In my tv mag this week it also had pics of the funeral and Jake Moon featured in them, so he isn't going down for assisting an offender by the looks of it then!!!

I'll scan it in later if I get chance, but its in the TV Quick for this week.....

----------


## Luna

> In my tv mag this week it also had pics of the funeral and Jake Moon featured in them, so he isn't going down for assisting an offender by the looks of it then!!!
> 
> I'll scan it in later if I get chance, but its in the TV Quick for this week.....

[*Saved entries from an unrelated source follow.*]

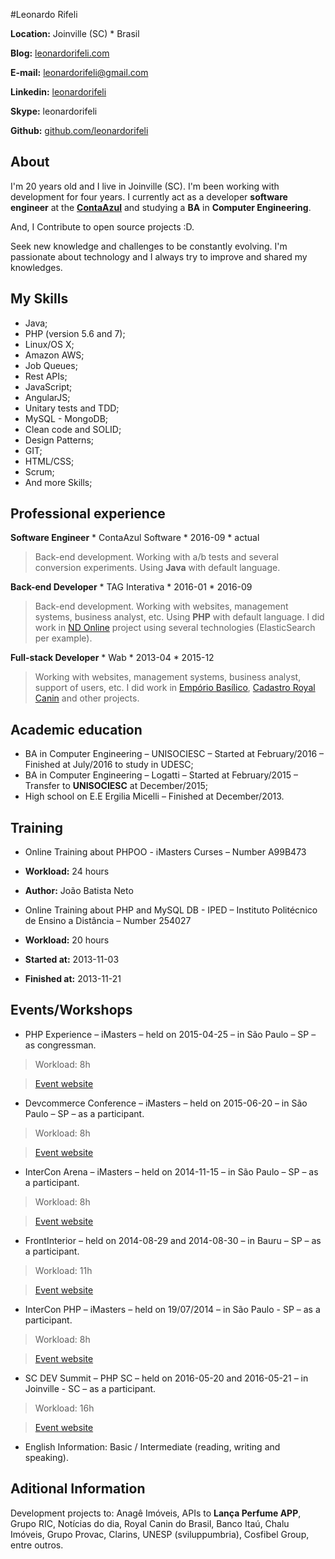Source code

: #Leonardo Rifeli

**Location:** Joinville (SC) * Brasil

**Blog:** [leonardorifeli.com](https://leonardorifeli.com)

**E-mail:** [leonardorifeli@gmail.com](mailto:leonardorifeli@gmail.com)

**Linkedin:** [leonardorifeli](http://linkedin.com/in/leonardorifeli)

**Skype:** leonardorifeli

**Github:** [github.com/leonardorifeli](https://github.com/leonardorifeli)

## About

I'm 20 years old and I live in Joinville (SC). I'm been working with development for four years. I currently act as a developer **software engineer** at the **[ContaAzul](http://contaazul.com)** and studying a **BA** in **Computer Engineering**.

And, I Contribute to open source projects :D.

Seek new knowledge and challenges to be constantly evolving. I'm passionate about technology and I always try to improve and shared my knowledges.

## My Skills

* Java;
* PHP (version 5.6 and 7);
* Linux/OS X;
* Amazon AWS;
* Job Queues;
* Rest APIs;
* JavaScript;
* AngularJS;
* Unitary tests and TDD;
* MySQL - MongoDB;
* Clean code and SOLID;
* Design Patterns;
* GIT;
* HTML/CSS;
* Scrum;
* And more Skills;

## Professional experience

**Software Engineer** * ContaAzul Software * 2016-09 * actual
> Back-end development. Working with a/b tests and several conversion experiments. Using **Java** with default language.

**Back-end Developer** * TAG Interativa * 2016-01 * 2016-09
> Back-end development. Working with websites, management systems, business analyst, etc. Using **PHP** with default language. I did work in [ND Online](ndonline.com.br) project using several technologies (ElasticSearch per example).

**Full-stack Developer** * Wab * 2013-04 * 2015-12

> Working with websites, management systems, business analyst, support of users, etc. I did work in [Empório Basílico](https://www.emporiobasilico.com.br/), [Cadastro Royal Canin](http://cadastro.royalcanin.com.br/) and other projects.

## Academic education

* BA in Computer Engineering – UNISOCIESC – Started at February/2016 – Finished at July/2016 to study in UDESC;
* BA in Computer Engineering – Logatti – Started at February/2015 – Transfer to **UNISOCIESC** at December/2015;
* High school on E.E Ergilia Micelli – Finished at December/2013.

## Training

* Online Training about PHPOO - iMasters Curses – Number A99B473
* **Workload:** 24 hours
* **Author:** João Batista Neto

* Online Training about PHP and MySQL DB - IPED – Instituto Politécnico de Ensino a Distância – Number 254027
* **Workload:** 20 hours
* **Started at:** 2013-11-03
* **Finished at:** 2013-11-21

## Events/Workshops

* PHP Experience – iMasters – held on 2015-04-25 – in São Paulo – SP – as congressman.

> Workload: 8h

> [Event website](http://phpexperience.imasters.com.br/)

* Devcommerce Conference – iMasters – held on 2015-06-20 – in São Paulo – SP – as a participant.

> Workload: 8h

> [Event website](http://devcommerce.imasters.com.br/)

* InterCon Arena – iMasters – held on 2014-11-15 – in São Paulo – SP – as a participant.

> Workload: 8h

> [Event website](http://intercon.imasters.com.br/)

* FrontInterior – held on 2014-08-29 and 2014-08-30 – in Bauru – SP – as a participant.

> Workload: 11h

> [Event website](https://www.facebook.com/Frontinterior)

* InterCon PHP – iMasters – held on 19/07/2014 – in São Paulo - SP – as a participant.

> Workload: 8h

> [Event website](http://interconphp.imasters.com.br/)

* SC DEV Summit – PHP SC – held on 2016-05-20 and 2016-05-21 – in Joinville - SC – as a participant.

> Workload: 16h

> [Event website](http://scdevsummit.com.br/)


* English Information: Basic / Intermediate (reading, writing and speaking).

## Aditional Information

Development projects to: Anagê Imóveis, APIs to **Lança Perfume APP**, Grupo RIC, Notícias do dia, Royal Canin do Brasil, Banco Itaú, Chalu Imóveis, Grupo Provac, Clarins, UNESP (sviluppumbria), Cosfibel Group, entre outros.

If he was going down surely they would have let him out for him nans funeral

----------


## Jojo

:Searchme:   I dunno though, as the pics just showed him walking out of the church (though it was prob in between takes).  I thought they only let you out for immediate family  :Searchme:   The pics didn't show any signs of any prison officers though, so dunno...

----------


## Kim

> If he was going down surely they would have let him out for him nans funeral


Yeah they would have done, but a police officer or officers would have accompinied him at the funeral.

----------


## lollymay

awww the pictures are so sad. that is going to be a really sad episode.

----------


## kalfie

I will mis nana!!!! i don't want her to die! she is really funy. i better start stocking up on tissues now. bibi nana.

----------


## xsoftladybugx

Awww the pictures look so sad!! Get out the tissues   :Stick Out Tongue:

----------


## Kim



----------


## Kim



----------


## Siobhan

it is going to be tissues at the ready this week and next  :Crying:

----------


## xStephaniex

i only caught the last 5 minutes of the episode where nana died lastnight !! and i was in tears . with the funeral scenes i think sum1 will need 25+ boxes of tissues by my side  :Sad:

----------


## Lindy

I'm more excited about Stacey shoving Johnny over than the boringness of Nana's funeral - yawn fest

----------


## Kim

I've got another pic of the funeral which I will post later. I had to get my mum to video the episode last night as i was out and i was quite annoyed because the sound didn't come out in places.

----------


## Lindy

I would worry you didn't miss much, plus you can watch it again on Sunday if your that desperate to hear it all!

----------


## the_watts_rule

Her funeral is the 22nd i think.

----------


## Kim

Yes it is.

----------


## Kim



----------


## BlackKat

Who are the two people behind Kat? It looks like they're just talking to the family (ie, Alfie, Jake and Kat) But then there's just two random people there,   :Lol:  

And couldn't Alfie have taken the coat off for like...one hour or something.

----------


## dddMac1

her funeral is going to be really sad

----------


## eastenders mad

yeah i can't wait to see it.

----------


## Kim

Could the people behind Kat be from the funeral directors'.

----------


## Dutchgirl

17 December 2005 

THE BIG XMAS EXIT 

The funeral of his beloved Nana brings Alfie and ex-wife Kat closer, but will they leave together on Christmas Day?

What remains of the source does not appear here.